Chemours plans to import over four million pounds of GenX waste to Fayetteville Works plant in Bladen Co.

Those imports stopped a few years ago because the EPA wanted more up-to-date information about the waste being shipped to the U.S.
Published: Oct. 18, 2023 at 10:32 PM EDT|Updated: Oct. 20, 2023 at 12:38 PM EDT

WILMINGTON, N.C. (WECT) - A new report says Chemours plans to import more than four million pounds of GenX waste to its plant in Bladen County.

Those are the same toxic forever chemicals the company has admitted to dumping into the Cape Fear River for years, which contaminated the drinking water supply for hundreds of thousands of people.

“We deserve so much more protection than what we’re getting right now. We do not need to take on the world waste, and be the dumping ground for every other facility,” Emily Donovan with Clean Cape Fear said.

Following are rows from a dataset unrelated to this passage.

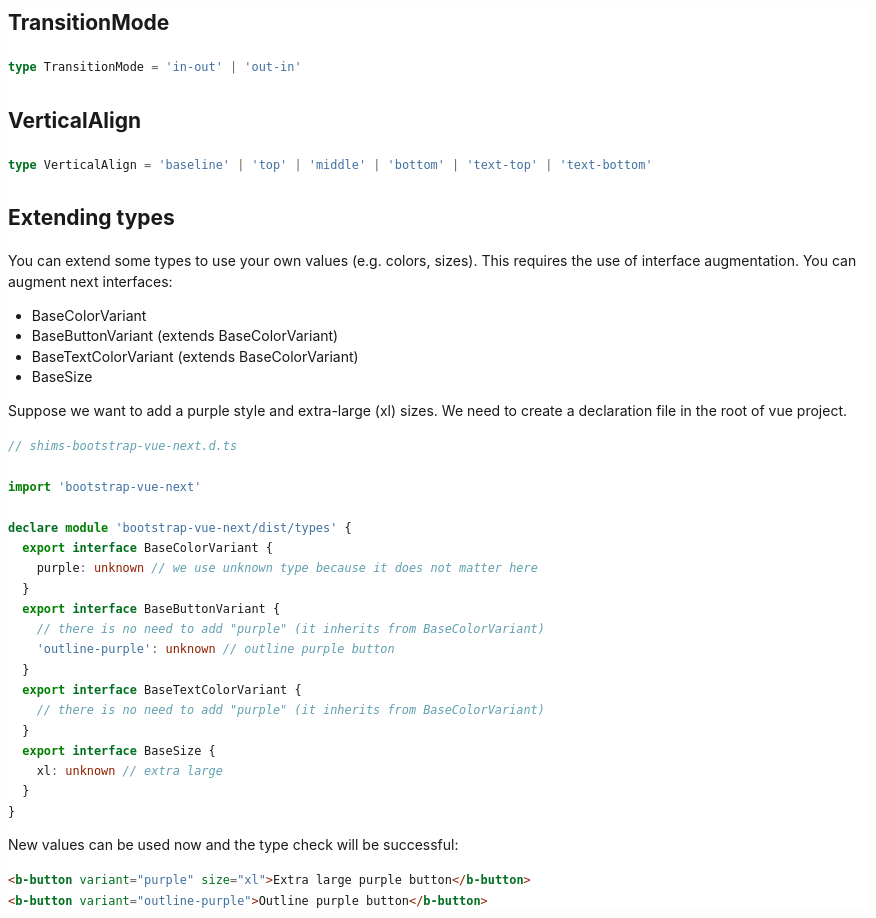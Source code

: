 ## TransitionMode

```ts
type TransitionMode = 'in-out' | 'out-in'
```

## VerticalAlign

```ts
type VerticalAlign = 'baseline' | 'top' | 'middle' | 'bottom' | 'text-top' | 'text-bottom'
```

## Extending types

You can extend some types to use your own values (e.g. colors, sizes). This requires the use of interface augmentation. You can augment next interfaces:

- BaseColorVariant
- BaseButtonVariant (extends BaseColorVariant)
- BaseTextColorVariant (extends BaseColorVariant)
- BaseSize

Suppose we want to add a purple style and extra-large (xl) sizes.
We need to create a declaration file in the root of vue project.

```ts
// shims-bootstrap-vue-next.d.ts

import 'bootstrap-vue-next'

declare module 'bootstrap-vue-next/dist/types' {
  export interface BaseColorVariant {
    purple: unknown // we use unknown type because it does not matter here
  }
  export interface BaseButtonVariant {
    // there is no need to add "purple" (it inherits from BaseColorVariant)
    'outline-purple': unknown // outline purple button
  }
  export interface BaseTextColorVariant {
    // there is no need to add "purple" (it inherits from BaseColorVariant)
  }
  export interface BaseSize {
    xl: unknown // extra large
  }
}
```

New values can be used now and the type check will be successful:

```html
<b-button variant="purple" size="xl">Extra large purple button</b-button>
<b-button variant="outline-purple">Outline purple button</b-button>
```
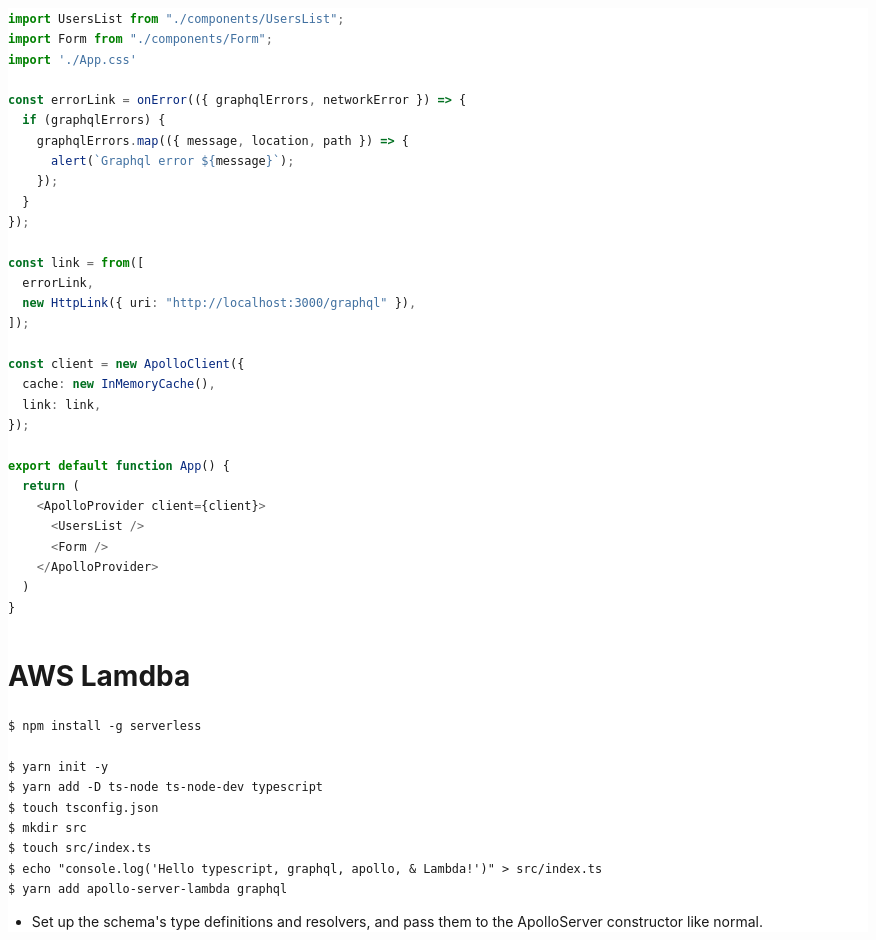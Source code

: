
   ```ts
  import UsersList from "./components/UsersList";
  import Form from "./components/Form";
  import './App.css'

  const errorLink = onError(({ graphqlErrors, networkError }) => {
    if (graphqlErrors) {
      graphqlErrors.map(({ message, location, path }) => {
        alert(`Graphql error ${message}`);
      });
    }
  });

  const link = from([
    errorLink,
    new HttpLink({ uri: "http://localhost:3000/graphql" }),
  ]);

  const client = new ApolloClient({
    cache: new InMemoryCache(),
    link: link,
  });

  export default function App() {
    return (
      <ApolloProvider client={client}>
        <UsersList />
        <Form />
      </ApolloProvider>
    )
  }
  ```

# AWS Lamdba



```shell
$ npm install -g serverless

$ yarn init -y
$ yarn add -D ts-node ts-node-dev typescript  
$ touch tsconfig.json  
$ mkdir src  
$ touch src/index.ts 
$ echo "console.log('Hello typescript, graphql, apollo, & Lambda!')" > src/index.ts
$ yarn add apollo-server-lambda graphql
```

- Set up the schema's type definitions and resolvers, and pass them to the ApolloServer constructor like normal.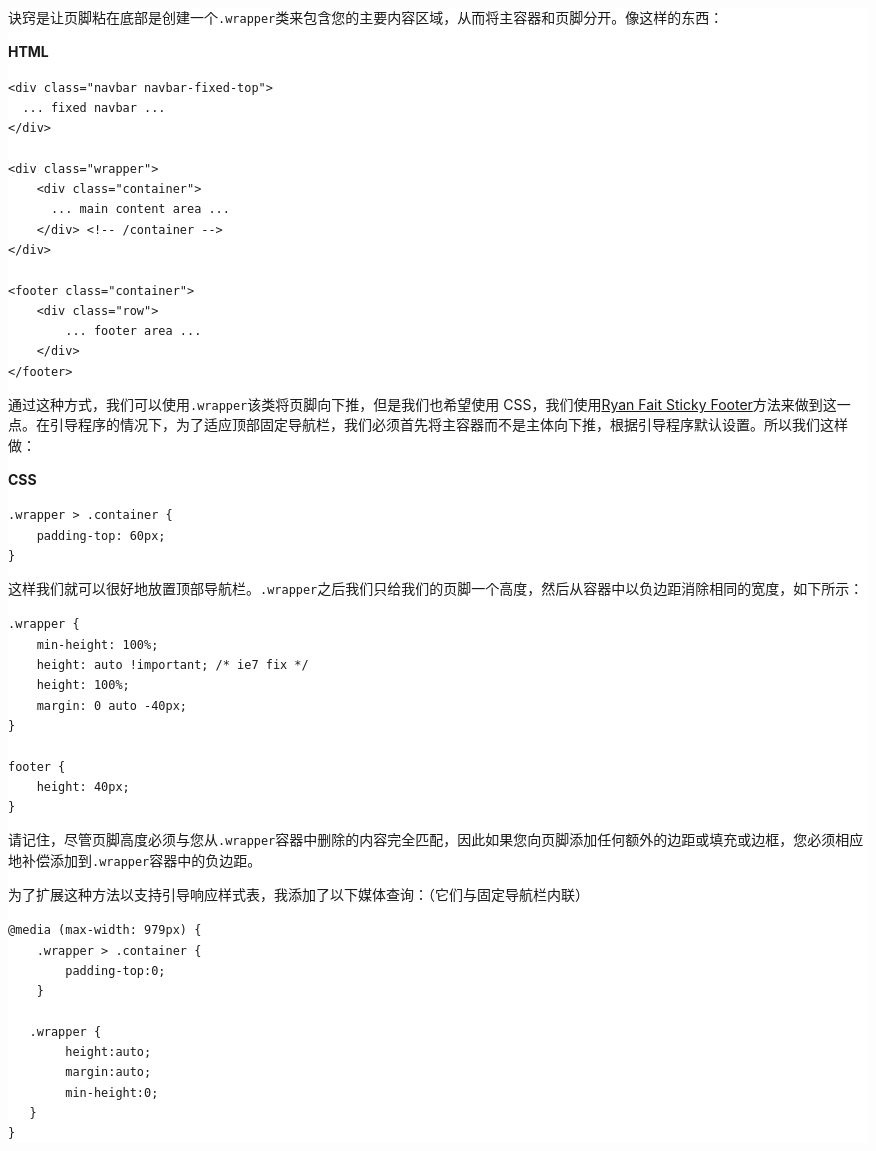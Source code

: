 诀窍是让页脚粘在底部是创建一个`.wrapper`类来包含您的主要内容区域，从而将主容器和页脚分开。像这样的东西：

**HTML**

```
<div class="navbar navbar-fixed-top">
  ... fixed navbar ...
</div>

<div class="wrapper">
    <div class="container">
      ... main content area ...
    </div> <!-- /container -->
</div>

<footer class="container">
    <div class="row">
        ... footer area ...
    </div>
</footer> 
```

通过这种方式，我们可以使用`.wrapper`该类将页脚向下推，但是我们也希望使用 CSS，我们使用[Ryan Fait Sticky Footer](http://ryanfait.com/resources/footer-stick-to-bottom-of-page/)方法来做到这一点。在引导程序的情况下，为了适应顶部固定导航栏，我们必须首先将主容器而不是主体向下推，根据引导程序默认设置。所以我们这样做：

**CSS**

```
.wrapper > .container {
    padding-top: 60px;
} 
```

这样我们就可以很好地放置顶部导航栏。`.wrapper`之后我们只给我们的页脚一个高度，然后从容器中以负边距消除相同的宽度，如下所示：

```
.wrapper {
    min-height: 100%;
    height: auto !important; /* ie7 fix */
    height: 100%;
    margin: 0 auto -40px;
}

footer {
    height: 40px;
} 
```

请记住，尽管页脚高度必须与您从`.wrapper`容器中删除的内容完全匹配，因此如果您向页脚添加任何额外的边距或填充或边框，您必须相应地补偿添加到`.wrapper`容器中的负边距。

为了扩展这种方法以支持引导响应样式表，我添加了以下媒体查询：（它们与固定导航栏内联）

```
@media (max-width: 979px) {
    .wrapper > .container {
        padding-top:0;
    }

   .wrapper {
        height:auto;
        margin:auto;
        min-height:0;
   }
} 
```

Donovan has worked for years to get better regulations and restrictions on GenX chemicals, otherwise known as PFAS.

“We have been trying to work with the EPA, we’ve been trying to work with the White House. We work with our congressional leaders,” Donovan said. “So, they are very aware of our concerns for our community.”

NC Newsline posted this report saying the EPA approved more than four million pounds of GenX waste from a Chemours facility in the Netherlands being sent to the Chemours Fayetteville Works plant in Bladen County.

“We are not seeing Chemours uphold their end of consent agreements, the legal obligation that they already have to address existing contamination, and yet now we’re supposed to take on waste from other countries. It’s unfathomable. It’s unconscionable. I mean, there’s just there’s not enough words in the dictionary to describe how incredibly disheartening this whole situation is right now,” Donovan said.

Those imports stopped a few years ago because the EPA wanted more up-to-date information about the waste being shipped to the U.S.

Now those imports are coming back to southeastern North Carolina in massive amounts, raising a lot of questions for people like Donovan. She wants to know why these GenX chemicals are not listed as hazardous.

“So, in 2020, we were a part of a group that petitioned the EPA to list GenX and other FAS as hazardous substances under the Resource Conservation and Recovery Act,” Donovan said. “We were just really surprised that they would reauthorize these and reauthorize them as such staggering levels. It’s very, very difficult to digest this information right now.”

According to the EPA documents, imports started on Sept. 8, 2023, and could continue through early September 2024.

Documents also show that the purpose of this movement in chemical waste is so the Bladen County facility can recycle the waste, but it’s not clear how that process will work and if there will be any impacts to the environment.